__What to do__. In the listing below, a line holding "- Haikuraoke" and a line holding "We know that" mark the range. Retype both exactly, with all lines between them.

__Data provided__.

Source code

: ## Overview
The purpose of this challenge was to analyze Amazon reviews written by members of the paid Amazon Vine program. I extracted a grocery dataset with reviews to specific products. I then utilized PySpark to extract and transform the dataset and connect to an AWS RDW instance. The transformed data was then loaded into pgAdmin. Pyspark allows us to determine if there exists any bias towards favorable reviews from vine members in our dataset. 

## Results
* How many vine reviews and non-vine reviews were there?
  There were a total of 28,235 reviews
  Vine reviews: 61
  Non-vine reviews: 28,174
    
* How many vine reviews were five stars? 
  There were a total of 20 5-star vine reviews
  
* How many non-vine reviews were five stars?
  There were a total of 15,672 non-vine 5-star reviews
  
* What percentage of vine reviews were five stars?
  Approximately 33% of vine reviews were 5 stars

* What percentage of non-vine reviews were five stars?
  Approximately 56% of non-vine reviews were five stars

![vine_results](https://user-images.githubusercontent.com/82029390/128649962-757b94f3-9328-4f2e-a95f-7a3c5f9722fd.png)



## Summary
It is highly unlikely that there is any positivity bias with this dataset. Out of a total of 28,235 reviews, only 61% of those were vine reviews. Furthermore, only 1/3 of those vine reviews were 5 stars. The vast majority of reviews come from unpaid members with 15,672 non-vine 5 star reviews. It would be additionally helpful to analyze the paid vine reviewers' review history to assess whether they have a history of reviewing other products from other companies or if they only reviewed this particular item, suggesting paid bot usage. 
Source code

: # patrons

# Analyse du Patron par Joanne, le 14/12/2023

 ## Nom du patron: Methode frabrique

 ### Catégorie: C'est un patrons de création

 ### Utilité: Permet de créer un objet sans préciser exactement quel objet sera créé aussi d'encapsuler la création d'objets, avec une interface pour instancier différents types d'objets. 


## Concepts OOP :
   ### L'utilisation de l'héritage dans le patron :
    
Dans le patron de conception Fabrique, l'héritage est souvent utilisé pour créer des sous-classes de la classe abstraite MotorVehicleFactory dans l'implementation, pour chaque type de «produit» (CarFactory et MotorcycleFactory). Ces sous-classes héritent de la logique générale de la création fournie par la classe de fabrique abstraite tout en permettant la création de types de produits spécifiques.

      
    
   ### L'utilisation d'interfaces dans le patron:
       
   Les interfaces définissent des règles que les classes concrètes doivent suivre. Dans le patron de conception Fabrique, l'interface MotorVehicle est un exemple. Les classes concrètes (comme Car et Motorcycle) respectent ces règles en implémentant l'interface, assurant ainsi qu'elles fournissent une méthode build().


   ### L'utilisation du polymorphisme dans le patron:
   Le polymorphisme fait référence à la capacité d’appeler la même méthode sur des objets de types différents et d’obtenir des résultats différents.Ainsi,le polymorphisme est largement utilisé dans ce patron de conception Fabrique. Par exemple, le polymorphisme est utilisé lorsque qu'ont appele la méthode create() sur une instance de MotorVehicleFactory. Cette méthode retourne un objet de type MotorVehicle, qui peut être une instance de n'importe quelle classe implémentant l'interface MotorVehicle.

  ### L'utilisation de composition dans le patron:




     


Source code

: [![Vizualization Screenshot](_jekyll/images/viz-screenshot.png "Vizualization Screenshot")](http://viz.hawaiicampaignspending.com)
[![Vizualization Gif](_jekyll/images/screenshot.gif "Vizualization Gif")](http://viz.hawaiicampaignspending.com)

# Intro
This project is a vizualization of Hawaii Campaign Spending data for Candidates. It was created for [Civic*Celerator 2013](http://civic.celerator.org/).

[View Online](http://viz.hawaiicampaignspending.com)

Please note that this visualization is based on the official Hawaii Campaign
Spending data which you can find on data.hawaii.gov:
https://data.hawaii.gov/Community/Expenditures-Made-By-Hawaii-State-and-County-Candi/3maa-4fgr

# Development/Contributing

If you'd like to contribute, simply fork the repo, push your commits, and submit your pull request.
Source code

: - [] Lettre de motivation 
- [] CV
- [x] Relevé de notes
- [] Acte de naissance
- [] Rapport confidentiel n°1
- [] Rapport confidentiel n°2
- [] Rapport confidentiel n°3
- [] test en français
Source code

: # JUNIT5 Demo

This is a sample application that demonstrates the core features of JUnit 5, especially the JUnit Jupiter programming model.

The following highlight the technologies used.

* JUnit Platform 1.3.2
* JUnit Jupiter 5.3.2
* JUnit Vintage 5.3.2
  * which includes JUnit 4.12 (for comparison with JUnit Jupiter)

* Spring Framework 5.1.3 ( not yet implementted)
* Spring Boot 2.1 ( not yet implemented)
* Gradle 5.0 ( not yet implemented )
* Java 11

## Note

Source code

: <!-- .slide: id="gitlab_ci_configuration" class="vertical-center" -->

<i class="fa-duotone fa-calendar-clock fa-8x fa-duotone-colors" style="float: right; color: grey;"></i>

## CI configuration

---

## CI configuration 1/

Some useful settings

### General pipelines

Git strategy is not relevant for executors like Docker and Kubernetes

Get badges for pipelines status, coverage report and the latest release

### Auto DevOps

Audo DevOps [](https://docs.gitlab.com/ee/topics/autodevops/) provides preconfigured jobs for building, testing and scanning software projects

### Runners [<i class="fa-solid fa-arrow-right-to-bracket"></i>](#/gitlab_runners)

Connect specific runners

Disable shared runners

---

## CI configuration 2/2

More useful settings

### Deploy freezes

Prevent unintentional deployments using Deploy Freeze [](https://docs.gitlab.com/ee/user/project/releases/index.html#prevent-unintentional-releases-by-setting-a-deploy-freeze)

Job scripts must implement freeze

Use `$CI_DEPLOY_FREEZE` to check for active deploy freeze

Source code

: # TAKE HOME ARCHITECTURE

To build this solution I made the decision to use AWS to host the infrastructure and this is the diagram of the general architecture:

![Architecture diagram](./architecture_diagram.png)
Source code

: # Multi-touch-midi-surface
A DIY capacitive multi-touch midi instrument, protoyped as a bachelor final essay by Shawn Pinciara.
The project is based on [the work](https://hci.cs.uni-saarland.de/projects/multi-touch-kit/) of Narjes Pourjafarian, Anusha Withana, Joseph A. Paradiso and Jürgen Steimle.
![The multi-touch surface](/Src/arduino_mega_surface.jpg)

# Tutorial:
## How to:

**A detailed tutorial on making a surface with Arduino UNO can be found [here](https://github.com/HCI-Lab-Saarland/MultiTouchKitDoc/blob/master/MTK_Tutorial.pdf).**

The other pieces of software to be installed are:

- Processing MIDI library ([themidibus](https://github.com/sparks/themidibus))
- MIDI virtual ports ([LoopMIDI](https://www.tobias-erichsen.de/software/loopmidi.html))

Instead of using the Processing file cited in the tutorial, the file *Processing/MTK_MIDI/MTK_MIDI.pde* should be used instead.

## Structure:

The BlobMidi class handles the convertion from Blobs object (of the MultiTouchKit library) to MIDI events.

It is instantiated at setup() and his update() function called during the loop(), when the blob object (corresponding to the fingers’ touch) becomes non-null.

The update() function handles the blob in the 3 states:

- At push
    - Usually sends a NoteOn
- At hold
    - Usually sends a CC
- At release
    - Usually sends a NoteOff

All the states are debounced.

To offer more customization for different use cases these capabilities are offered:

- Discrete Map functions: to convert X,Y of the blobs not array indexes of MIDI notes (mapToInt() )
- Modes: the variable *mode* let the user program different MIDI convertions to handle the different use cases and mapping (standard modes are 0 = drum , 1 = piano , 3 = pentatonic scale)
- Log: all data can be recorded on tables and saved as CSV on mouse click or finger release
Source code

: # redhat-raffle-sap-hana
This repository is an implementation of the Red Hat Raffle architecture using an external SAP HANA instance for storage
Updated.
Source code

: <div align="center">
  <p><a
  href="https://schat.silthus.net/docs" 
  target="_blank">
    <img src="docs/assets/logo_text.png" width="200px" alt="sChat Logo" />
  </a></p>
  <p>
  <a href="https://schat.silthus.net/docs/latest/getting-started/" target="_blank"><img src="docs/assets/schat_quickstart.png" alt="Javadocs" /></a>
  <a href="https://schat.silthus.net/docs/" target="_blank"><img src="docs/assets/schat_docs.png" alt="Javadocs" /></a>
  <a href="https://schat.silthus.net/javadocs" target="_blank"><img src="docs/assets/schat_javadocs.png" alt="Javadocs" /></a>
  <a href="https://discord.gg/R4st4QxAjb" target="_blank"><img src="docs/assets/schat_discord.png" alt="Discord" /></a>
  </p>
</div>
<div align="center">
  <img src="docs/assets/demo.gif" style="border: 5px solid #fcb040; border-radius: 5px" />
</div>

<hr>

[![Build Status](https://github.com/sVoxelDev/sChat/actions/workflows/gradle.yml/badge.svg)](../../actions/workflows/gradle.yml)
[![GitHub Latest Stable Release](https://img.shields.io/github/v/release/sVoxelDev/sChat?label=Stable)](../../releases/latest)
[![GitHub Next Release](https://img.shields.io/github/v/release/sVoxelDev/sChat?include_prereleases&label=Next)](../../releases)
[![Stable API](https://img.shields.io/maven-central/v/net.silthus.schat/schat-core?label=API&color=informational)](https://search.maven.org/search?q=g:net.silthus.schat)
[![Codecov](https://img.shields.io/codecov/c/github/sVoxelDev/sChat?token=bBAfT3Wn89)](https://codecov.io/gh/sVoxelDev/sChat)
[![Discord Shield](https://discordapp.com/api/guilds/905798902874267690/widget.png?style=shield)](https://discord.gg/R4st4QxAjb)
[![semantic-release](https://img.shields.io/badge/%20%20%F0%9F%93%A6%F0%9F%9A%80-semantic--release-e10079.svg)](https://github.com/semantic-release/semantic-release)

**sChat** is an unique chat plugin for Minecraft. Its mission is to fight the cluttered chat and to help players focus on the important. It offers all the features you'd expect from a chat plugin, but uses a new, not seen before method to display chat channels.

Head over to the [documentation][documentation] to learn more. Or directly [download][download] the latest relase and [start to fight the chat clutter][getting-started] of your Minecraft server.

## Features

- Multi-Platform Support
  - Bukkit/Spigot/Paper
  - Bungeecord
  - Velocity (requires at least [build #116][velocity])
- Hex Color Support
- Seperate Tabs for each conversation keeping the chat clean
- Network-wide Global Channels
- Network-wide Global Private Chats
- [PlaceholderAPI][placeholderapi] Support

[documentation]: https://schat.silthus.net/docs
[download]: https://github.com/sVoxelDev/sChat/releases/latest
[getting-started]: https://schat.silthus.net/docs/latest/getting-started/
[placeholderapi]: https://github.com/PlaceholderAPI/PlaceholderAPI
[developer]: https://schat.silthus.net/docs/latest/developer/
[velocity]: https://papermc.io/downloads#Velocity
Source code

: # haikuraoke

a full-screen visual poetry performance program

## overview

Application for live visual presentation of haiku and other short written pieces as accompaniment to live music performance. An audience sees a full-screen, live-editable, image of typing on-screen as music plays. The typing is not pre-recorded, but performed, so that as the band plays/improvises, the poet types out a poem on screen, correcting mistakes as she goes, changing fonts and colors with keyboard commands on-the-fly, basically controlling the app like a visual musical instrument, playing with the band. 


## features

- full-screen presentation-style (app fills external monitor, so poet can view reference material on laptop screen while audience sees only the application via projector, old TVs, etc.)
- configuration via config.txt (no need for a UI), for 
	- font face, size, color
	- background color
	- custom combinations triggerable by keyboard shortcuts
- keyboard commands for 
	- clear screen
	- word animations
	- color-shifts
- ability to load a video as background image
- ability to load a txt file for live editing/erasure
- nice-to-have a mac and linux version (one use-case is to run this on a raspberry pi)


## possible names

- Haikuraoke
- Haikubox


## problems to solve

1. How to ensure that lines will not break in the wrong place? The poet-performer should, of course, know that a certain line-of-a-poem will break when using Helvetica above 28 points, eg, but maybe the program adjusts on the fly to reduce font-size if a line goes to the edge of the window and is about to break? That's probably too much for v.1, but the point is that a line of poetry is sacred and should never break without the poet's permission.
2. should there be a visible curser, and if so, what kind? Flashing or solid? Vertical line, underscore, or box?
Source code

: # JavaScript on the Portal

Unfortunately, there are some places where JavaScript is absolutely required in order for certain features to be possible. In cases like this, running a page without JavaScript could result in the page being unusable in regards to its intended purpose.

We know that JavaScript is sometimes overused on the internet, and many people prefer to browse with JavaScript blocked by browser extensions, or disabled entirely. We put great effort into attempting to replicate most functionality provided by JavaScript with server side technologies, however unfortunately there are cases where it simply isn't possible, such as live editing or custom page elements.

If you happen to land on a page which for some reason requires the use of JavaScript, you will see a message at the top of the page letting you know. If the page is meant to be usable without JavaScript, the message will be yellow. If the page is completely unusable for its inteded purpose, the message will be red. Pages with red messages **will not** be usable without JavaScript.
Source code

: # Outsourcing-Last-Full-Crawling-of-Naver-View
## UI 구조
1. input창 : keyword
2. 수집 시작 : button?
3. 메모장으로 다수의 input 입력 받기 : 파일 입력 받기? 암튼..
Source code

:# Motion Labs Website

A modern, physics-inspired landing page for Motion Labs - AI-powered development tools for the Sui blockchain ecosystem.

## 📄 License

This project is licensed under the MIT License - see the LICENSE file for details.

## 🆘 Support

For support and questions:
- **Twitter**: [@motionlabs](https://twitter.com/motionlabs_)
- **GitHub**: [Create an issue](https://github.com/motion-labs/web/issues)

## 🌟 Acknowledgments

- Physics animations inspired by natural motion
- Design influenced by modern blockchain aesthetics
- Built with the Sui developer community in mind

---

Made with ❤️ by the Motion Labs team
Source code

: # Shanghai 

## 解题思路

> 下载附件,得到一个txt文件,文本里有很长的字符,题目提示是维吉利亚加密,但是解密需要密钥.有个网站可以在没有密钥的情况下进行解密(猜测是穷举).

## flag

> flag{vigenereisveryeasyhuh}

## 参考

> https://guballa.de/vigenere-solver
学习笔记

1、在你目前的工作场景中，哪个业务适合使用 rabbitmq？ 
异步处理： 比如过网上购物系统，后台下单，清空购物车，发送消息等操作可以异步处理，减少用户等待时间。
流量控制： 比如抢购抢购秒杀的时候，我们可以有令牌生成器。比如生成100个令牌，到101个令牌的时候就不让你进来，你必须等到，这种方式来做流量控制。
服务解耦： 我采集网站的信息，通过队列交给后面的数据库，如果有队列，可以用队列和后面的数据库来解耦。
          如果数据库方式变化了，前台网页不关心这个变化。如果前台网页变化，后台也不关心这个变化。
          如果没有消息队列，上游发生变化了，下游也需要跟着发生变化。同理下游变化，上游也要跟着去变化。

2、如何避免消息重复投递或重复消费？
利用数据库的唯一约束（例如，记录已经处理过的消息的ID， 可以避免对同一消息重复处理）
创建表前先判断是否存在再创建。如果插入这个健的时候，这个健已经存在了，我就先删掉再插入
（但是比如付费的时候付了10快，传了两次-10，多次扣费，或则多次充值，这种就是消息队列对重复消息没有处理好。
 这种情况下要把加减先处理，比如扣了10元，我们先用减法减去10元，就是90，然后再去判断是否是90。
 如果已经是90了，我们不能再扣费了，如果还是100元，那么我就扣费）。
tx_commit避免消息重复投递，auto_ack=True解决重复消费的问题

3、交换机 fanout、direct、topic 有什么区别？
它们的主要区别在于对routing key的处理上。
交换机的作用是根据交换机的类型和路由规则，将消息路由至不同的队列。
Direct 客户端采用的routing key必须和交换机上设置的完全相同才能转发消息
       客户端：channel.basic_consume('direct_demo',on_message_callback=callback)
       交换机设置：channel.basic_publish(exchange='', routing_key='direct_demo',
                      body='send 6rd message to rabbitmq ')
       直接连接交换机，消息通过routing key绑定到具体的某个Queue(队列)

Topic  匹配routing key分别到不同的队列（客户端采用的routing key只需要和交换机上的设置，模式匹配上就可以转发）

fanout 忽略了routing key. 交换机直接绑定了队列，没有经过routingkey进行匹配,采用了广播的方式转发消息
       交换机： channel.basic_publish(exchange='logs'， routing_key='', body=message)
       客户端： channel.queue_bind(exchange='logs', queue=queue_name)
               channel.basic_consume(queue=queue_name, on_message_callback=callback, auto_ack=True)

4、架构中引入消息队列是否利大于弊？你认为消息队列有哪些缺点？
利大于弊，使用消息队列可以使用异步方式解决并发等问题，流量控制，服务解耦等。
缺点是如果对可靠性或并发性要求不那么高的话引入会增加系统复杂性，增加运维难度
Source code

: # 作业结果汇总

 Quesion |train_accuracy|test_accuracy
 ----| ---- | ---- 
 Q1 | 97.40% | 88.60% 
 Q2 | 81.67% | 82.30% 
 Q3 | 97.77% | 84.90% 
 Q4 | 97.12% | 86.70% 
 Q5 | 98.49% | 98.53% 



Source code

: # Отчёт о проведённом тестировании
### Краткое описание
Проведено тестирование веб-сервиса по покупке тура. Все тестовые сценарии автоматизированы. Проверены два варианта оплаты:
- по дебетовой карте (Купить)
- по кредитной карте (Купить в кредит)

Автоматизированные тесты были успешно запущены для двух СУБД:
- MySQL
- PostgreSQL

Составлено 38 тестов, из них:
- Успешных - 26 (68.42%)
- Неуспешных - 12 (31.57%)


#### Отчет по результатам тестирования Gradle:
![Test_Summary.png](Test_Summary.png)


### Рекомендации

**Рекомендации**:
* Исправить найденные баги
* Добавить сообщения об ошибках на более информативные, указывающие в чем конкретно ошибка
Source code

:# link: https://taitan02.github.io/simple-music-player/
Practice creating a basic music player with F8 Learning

__Answer to the exercise__.
- Haikuraoke
- Haikubox


## problems to solve

1. How to ensure that lines will not break in the wrong place? The poet-performer should, of course, know that a certain line-of-a-poem will break when using Helvetica above 28 points, eg, but maybe the program adjusts on the fly to reduce font-size if a line goes to the edge of the window and is about to break? That's probably too much for v.1, but the point is that a line of poetry is sacred and should never break without the poet's permission.
2. should there be a visible curser, and if so, what kind? Flashing or solid? Vertical line, underscore, or box?
Source code

: # JavaScript on the Portal

Unfortunately, there are some places where JavaScript is absolutely required in order for certain features to be possible. In cases like this, running a page without JavaScript could result in the page being unusable in regards to its intended purpose.

We know that JavaScript is sometimes overused on the internet, and many people prefer to browse with JavaScript blocked by browser extensions, or disabled entirely. We put great effort into attempting to replicate most functionality provided by JavaScript with server side technologies, however unfortunately there are cases where it simply isn't possible, such as live editing or custom page elements.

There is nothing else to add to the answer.